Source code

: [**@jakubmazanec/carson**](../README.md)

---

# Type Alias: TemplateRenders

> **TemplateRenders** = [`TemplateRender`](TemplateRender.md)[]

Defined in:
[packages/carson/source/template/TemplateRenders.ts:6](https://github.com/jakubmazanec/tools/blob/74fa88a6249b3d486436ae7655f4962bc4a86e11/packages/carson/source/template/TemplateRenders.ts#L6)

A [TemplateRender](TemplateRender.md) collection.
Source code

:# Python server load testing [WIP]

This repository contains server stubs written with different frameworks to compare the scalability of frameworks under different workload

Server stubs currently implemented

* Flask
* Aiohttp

###

### REQUIRED ACTION
Print all the records exactly as written.

### WRITTEN SOLUTION
Source code

: [**@jakubmazanec/carson**](../README.md)

---

# Type Alias: TemplateRenders

> **TemplateRenders** = [`TemplateRender`](TemplateRender.md)[]

Defined in:
[packages/carson/source/template/TemplateRenders.ts:6](https://github.com/jakubmazanec/tools/blob/74fa88a6249b3d486436ae7655f4962bc4a86e11/packages/carson/source/template/TemplateRenders.ts#L6)

A [TemplateRender](TemplateRender.md) collection.
Source code

:# Python server load testing [WIP]

This repository contains server stubs written with different frameworks to compare the scalability of frameworks under different workload

Server stubs currently implemented

* Flask
* Aiohttp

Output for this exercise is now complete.